For anyone considering unpicking the damage, the GAPS diet eating plan may be hard to stick to for the recommended  two or so years it may take to get a damaged gut on an even keel, but as a rule of thumb, this nourishing diet of high quality protein and the typical anti-Candida fare low in grains and sugar is one to be referred back to whenever you feel your health, mental or physical may be bearing the strain of modern life, and one on which to base your child’s diet.

However, modern life makes it’s hard to keep all the checks and balances in place that keeps our fragile microbiology on an even keel. My recurrent thrush over a Christmas marked by excess has stiffened my resolved to cut back on sugar again, which has been creeping in in the form of alcohol, bread and the odd Christmas truffle. My daily Yakult (itself full of sugar, or sweeteners if you go for the ‘lite’ version, not to mention dairy) has been replaced by a shot of the considerably more wholesome though retch-inducing keffir, which is noticeably lacking in the noxious sweet stuff.

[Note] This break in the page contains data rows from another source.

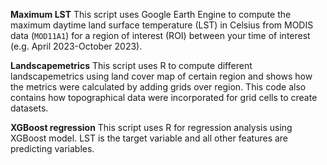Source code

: **Maximum LST**
This script uses Google Earth Engine to compute the maximum daytime land surface temperature (LST) in Celsius from MODIS data (`MOD11A1`) for a region of interest (ROI) between your time of interest (e.g. April 2023-October 2023).

**Landscapemetrics** 
This script uses R to compute different landscapemetrics using land cover map of certain region and shows how the metrics were calculated by adding grids over region. This code also contains how topographical data were incorporated for grid cells to create datasets. 

**XGBoost regression**
This script uses R for regression analysis using XGBoost model. LST is the target variable and all other features are predicting variables. 
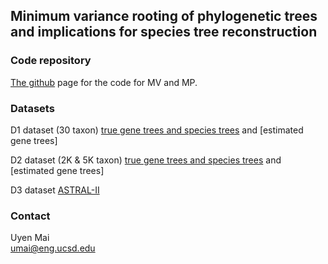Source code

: ## Minimum variance rooting of phylogenetic trees and implications for species tree reconstruction

### Code repository
[The github](https://github.com/uym2/MinVar-Rooting) page for the code for MV and MP. 

### Datasets
D1 dataset (30 taxon) [true gene trees and species trees](https://drive.google.com/file/d/0B6VQuQbxaAq-bmx6NGdIb2JTZmc/view?usp=sharing) and [estimated gene trees]

D2 dataset (2K & 5K taxon) [true gene trees and species trees](https://drive.google.com/file/d/0B6VQuQbxaAq-bmx6NGdIb2JTZmc/view?usp=sharing) and [estimated gene trees]

D3 dataset [ASTRAL-II](http://www.cs.utexas.edu/~phylo/datasets/astral2/)

### Contact
Uyen Mai    
umai@eng.ucsd.edu
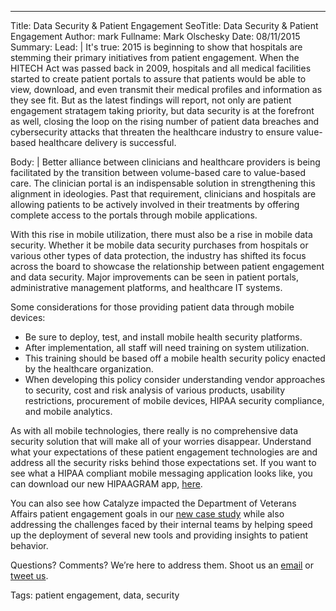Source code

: ---
Title: Data Security & Patient Engagement
SeoTitle: Data Security & Patient Engagement
Author: mark
Fullname: Mark Olschesky
Date: 08/11/2015
Summary: 
Lead: |
It's true: 2015 is beginning to show that hospitals are stemming their primary initiatives from patient engagement. When the HITECH Act was passed back in 2009, hospitals and all medical facilities started to create patient portals to assure that patients would be able to view, download, and even transmit their medical profiles and information as they see fit. But as the latest findings will report, not only are patient engagement stratagem taking priority, but data security is at the forefront as well, closing the loop on the rising number of patient data breaches and cybersecurity attacks that threaten the healthcare industry to ensure value-based healthcare delivery is successful.

Body: |
Better alliance between clinicians and healthcare providers is being facilitated by the transition between volume-based care to value-based care. The clinician portal is an indispensable solution in strengthening this alignment in ideologies. Past that requirement, clinicians and hospitals are allowing patients to be actively involved in their treatments by offering complete access to the portals through mobile applications. 

With this rise in mobile utilization, there must also be a rise in mobile data security. Whether it be mobile data security purchases from hospitals or various other types of data protection, the industry has shifted its focus across the board to showcase the relationship between patient engagement and data security. Major improvements can be seen in patient portals, administrative management platforms, and healthcare IT systems. 

Some considerations for those providing patient data through mobile devices:
- Be sure to deploy, test, and install mobile health security platforms.
- After implementation, all staff will need training on system utilization.
- This training should be based off a mobile health security policy enacted by the healthcare organization.
- When developing this policy consider understanding vendor approaches to security, cost and risk analysis of various products, usability restrictions, procurement of mobile devices, HIPAA security compliance, and mobile analytics. 

As with all mobile technologies, there really is no comprehensive data security solution that will make all of your worries disappear. Understand what your expectations of these patient engagement technologies are and address all the security risks behind those expectations set. If you want to see what a HIPAA compliant mobile messaging application looks like, you can download our new HIPAAGRAM app, [here](http://hipaagr.am/).

You can also see how Catalyze impacted the Department of Veterans Affairs patient engagement goals in our [new case study](https://catalyze.io/customers/veterans-affairs) while also addressing the challenges faced by their internal teams by helping speed up the deployment of several new tools and providing insights to patient behavior.

Questions? Comments? We’re here to address them. Shoot us an [email](hello@catalyze.io) or [tweet us](https://twitter.com/catalyzeio).

Tags: patient engagement, data, security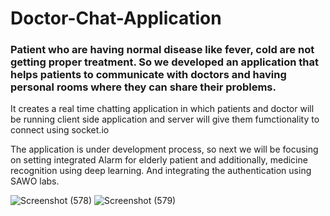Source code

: # Doctor-Chat-Application

### Patient who are having normal disease like fever, cold are not getting proper treatment. So we developed an application that helps patients to communicate with doctors and having personal rooms where they can share their problems.


It creates a real time chatting application in which patients and doctor will be running client side application and server will give them fumctionality to connect using socket.io


The application is under development process, so next we will be focusing on setting integrated Alarm for elderly patient and additionally, medicine recognition using deep learning. And integrating the authentication using SAWO labs.


![Screenshot (578)](https://user-images.githubusercontent.com/43649759/138582821-36395968-f72c-41b0-9a54-bbd95f833c04.png)
![Screenshot (579)](https://user-images.githubusercontent.com/43649759/138582823-ce9aadb3-6a65-4b7e-8a86-99fb5e1fa001.png)

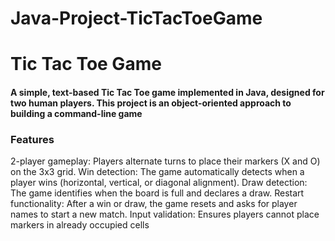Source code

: # Java-Project-TicTacToeGame
# Tic Tac Toe Game
#### A simple, text-based Tic Tac Toe game implemented in Java, designed for two human players. This project is an object-oriented approach to building a command-line game
### Features
2-player gameplay: Players alternate turns to place their markers (X and O) on the 3x3 grid.
Win detection: The game automatically detects when a player wins (horizontal, vertical, or diagonal alignment).
Draw detection: The game identifies when the board is full and declares a draw.
Restart functionality: After a win or draw, the game resets and asks for player names to start a new match.
Input validation: Ensures players cannot place markers in already occupied cells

With Jonah, it’s more difficult. I try not to dictate his diet too much – it’s impossible anyway given his stubbornness, but try rather to sneak in the good stuff and keep tabs on the bad, but even then, he tends to wheedle out my attempts at hiding anything ‘good’ in his diet.

Making homemade meals means at least I can cut a lot of the crap out, but god knows what passes for breakfast at the school breakfast club – I baulk at the toast, spread and jam he no doubt guzzles, no doubt leading to a morning of inattention, but getting to work on time is the price I pay for loosening my grip on my insistence of almond milk porridge. But if the worst I can do is give him a Yakult before school, at least I know he might have a hope in hell of getting through the morning without flying off the handle or going into a post jam-on-toast sugar whitey.

We can but do our best, given the knowledge we have. It’s only by thinking like this I control the anger I harbour towards the medical community whose reckless prescription of antibiotics over many years has only made my skin worse, and have caused me years of worry, heartbreak and ill health, or so it seems.